Deux employés du stade de baseball de Yokohama vérifient qu'un supporter a bien installé l’application Cocoae (équivalent japonais de SwissCovid) dans son Smartphone avant d'assister à un match, à l'entrée du stade, le vendredi 30 octobre 2020. | Keystone / AP /Hiro Komae

La Suisse a perdu le contrôle de l’épidémie. Comment le reprendre et vers quel pays se tourner pour un modèle transposable? Dans cette série de trois articles, Heidi.news dresse le diagnostic, propose un remède de cheval pour repenser la stratégie de traçage des contacts et vous emmène au Japon.

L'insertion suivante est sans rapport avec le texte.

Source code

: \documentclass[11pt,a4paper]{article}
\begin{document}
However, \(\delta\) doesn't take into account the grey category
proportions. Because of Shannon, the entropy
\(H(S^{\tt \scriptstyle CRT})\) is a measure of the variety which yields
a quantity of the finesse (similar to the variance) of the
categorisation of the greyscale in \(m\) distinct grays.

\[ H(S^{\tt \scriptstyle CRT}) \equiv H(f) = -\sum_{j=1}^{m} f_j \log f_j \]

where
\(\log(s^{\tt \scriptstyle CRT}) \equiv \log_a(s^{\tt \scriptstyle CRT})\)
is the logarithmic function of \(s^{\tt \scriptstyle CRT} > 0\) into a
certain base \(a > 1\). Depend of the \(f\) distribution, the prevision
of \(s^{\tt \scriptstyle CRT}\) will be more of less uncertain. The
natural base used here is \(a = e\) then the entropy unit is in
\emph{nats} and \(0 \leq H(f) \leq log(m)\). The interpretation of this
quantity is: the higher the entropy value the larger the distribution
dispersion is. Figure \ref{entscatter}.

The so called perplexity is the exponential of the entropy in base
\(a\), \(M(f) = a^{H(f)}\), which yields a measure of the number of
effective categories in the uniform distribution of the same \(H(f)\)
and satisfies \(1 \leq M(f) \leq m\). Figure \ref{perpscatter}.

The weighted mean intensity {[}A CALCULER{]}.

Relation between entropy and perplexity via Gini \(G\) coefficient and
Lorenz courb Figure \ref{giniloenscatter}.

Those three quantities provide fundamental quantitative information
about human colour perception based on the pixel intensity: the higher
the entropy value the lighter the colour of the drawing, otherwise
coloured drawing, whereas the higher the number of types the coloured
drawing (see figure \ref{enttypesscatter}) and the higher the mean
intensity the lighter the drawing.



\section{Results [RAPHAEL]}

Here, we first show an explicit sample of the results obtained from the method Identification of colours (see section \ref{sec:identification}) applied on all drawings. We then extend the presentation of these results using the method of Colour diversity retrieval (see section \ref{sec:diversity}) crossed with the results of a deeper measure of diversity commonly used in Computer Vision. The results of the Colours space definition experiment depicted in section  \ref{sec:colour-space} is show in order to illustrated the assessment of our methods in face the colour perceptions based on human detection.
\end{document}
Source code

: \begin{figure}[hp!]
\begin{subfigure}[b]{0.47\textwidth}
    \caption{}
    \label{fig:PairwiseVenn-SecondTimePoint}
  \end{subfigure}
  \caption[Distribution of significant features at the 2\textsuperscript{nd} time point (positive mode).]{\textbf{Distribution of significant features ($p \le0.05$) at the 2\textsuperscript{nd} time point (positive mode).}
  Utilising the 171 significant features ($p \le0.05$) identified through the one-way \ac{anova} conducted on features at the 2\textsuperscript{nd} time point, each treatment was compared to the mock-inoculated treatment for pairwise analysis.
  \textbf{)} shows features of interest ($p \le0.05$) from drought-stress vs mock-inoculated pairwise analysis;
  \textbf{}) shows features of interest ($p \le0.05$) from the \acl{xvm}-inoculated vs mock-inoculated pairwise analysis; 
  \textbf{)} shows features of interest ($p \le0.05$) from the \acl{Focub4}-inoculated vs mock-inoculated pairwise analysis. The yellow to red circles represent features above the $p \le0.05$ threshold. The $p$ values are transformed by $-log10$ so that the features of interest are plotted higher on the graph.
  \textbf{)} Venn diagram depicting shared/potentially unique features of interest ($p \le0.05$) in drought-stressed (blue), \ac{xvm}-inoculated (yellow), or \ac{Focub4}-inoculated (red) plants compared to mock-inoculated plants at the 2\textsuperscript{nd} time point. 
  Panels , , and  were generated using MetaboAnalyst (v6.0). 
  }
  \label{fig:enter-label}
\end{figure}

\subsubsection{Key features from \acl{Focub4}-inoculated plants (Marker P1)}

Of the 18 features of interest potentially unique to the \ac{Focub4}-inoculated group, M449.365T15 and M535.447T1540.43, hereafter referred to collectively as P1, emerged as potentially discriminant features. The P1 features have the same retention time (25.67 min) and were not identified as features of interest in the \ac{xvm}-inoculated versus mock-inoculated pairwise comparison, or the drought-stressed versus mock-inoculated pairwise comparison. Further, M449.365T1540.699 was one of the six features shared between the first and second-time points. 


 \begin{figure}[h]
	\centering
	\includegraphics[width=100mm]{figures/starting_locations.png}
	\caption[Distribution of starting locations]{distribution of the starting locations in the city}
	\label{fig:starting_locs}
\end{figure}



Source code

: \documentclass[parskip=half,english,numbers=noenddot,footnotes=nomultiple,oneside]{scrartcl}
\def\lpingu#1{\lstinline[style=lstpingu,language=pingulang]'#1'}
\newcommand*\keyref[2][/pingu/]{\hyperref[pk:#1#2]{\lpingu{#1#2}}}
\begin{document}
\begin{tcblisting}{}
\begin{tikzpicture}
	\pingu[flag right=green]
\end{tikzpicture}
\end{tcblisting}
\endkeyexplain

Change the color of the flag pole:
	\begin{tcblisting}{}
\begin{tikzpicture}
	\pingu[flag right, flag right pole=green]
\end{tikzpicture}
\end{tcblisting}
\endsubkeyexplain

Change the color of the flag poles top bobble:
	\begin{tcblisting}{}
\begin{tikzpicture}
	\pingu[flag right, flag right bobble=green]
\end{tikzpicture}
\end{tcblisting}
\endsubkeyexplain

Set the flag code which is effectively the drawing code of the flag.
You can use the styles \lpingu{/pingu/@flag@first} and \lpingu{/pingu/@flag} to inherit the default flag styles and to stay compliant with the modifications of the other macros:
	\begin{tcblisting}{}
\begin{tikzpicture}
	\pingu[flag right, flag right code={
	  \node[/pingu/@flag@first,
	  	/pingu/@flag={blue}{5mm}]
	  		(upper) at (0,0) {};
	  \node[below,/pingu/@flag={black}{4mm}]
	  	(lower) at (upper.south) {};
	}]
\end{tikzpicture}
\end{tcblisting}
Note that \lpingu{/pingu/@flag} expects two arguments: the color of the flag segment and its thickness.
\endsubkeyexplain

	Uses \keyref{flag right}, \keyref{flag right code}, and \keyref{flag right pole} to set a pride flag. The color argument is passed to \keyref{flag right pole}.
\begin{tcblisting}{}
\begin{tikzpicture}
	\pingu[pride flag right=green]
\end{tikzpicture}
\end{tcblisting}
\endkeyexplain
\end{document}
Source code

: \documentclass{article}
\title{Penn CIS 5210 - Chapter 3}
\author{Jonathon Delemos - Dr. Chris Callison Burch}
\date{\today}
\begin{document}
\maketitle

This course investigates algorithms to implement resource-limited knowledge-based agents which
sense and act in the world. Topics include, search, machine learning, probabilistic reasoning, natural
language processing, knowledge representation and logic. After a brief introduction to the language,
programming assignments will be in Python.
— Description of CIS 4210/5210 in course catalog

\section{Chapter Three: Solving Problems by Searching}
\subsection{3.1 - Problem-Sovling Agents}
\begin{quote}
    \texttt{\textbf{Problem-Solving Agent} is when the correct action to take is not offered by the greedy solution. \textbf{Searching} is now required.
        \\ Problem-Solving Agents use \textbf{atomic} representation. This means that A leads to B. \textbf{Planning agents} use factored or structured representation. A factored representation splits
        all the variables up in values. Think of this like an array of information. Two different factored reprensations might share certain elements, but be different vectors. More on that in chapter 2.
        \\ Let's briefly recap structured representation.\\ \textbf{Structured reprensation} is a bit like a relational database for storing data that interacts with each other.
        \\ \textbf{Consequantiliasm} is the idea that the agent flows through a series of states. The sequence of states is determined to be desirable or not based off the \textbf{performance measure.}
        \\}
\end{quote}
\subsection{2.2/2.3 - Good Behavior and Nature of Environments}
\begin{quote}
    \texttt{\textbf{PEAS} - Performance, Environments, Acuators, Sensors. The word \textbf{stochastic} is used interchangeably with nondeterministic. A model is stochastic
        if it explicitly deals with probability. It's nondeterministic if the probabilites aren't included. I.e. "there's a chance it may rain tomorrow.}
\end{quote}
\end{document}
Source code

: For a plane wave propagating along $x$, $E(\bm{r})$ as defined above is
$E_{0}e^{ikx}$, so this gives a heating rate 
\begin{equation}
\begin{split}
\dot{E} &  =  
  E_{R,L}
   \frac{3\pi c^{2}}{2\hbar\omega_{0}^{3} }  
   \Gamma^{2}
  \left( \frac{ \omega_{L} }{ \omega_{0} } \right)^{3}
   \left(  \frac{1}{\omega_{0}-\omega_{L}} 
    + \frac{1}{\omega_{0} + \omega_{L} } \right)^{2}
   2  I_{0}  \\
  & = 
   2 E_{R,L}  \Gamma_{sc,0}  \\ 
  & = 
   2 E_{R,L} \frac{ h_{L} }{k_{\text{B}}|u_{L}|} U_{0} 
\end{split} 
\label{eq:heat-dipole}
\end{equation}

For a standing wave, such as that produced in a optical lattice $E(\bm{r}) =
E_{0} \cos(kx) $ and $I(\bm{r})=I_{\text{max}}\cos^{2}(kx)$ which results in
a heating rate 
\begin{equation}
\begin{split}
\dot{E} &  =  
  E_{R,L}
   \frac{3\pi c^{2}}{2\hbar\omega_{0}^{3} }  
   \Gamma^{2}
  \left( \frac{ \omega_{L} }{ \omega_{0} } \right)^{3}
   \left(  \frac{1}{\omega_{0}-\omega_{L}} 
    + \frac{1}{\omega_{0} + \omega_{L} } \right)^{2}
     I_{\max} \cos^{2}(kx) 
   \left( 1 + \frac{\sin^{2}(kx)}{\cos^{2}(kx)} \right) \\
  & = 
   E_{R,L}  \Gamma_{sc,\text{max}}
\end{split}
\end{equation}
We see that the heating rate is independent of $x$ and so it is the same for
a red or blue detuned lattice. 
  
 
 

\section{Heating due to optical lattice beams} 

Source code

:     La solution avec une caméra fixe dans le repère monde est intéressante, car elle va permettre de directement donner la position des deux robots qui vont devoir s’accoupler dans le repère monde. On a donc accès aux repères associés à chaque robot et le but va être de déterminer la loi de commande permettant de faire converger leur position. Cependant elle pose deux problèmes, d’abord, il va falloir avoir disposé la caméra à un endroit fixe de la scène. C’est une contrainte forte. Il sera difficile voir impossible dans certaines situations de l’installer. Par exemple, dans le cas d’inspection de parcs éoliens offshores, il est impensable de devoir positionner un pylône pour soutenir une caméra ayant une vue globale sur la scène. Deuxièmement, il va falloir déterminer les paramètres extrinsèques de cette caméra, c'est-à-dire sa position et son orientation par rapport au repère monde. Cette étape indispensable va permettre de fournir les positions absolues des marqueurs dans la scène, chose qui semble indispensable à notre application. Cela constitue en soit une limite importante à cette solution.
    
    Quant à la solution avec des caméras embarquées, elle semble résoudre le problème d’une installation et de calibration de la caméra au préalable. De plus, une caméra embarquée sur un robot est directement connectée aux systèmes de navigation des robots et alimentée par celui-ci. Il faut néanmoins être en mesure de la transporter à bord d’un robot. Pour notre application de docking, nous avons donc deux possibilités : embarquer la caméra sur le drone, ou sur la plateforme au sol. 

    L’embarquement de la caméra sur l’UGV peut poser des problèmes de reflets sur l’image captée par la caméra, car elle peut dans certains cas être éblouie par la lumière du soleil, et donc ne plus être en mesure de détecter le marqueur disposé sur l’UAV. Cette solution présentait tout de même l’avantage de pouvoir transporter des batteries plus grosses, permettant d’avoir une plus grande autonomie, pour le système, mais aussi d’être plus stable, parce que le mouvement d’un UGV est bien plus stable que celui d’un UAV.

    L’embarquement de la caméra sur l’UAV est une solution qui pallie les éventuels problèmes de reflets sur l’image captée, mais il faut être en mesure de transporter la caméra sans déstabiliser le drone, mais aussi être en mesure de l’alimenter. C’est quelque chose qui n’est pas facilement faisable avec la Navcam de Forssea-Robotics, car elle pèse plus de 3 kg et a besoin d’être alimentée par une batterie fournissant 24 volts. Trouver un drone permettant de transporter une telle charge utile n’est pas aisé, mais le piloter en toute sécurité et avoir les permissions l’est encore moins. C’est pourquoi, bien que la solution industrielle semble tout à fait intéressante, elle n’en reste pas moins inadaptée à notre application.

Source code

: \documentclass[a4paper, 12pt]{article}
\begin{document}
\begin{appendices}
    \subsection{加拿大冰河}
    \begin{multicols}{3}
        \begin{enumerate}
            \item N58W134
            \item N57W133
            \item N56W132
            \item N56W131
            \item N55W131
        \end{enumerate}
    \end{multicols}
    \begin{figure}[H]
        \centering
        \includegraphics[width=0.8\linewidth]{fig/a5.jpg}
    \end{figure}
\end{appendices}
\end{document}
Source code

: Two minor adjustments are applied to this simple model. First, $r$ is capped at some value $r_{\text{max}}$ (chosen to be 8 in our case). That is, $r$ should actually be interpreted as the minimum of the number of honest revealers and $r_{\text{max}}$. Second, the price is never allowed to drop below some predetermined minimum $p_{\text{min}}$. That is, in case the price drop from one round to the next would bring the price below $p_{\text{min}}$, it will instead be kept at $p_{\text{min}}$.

3/3 L’exemple japonais. La proposition de la task force pousse à évaluer l’épidémie selon un modèle de traçage permettant d’agir en aval et en amont (forward-backward tracing), à une échelle quasi industrielle. Disposer d’un outil permettant d’identifier les clusters, comme le font de nombreux pays asiatiques, dont le Japon, est très utile.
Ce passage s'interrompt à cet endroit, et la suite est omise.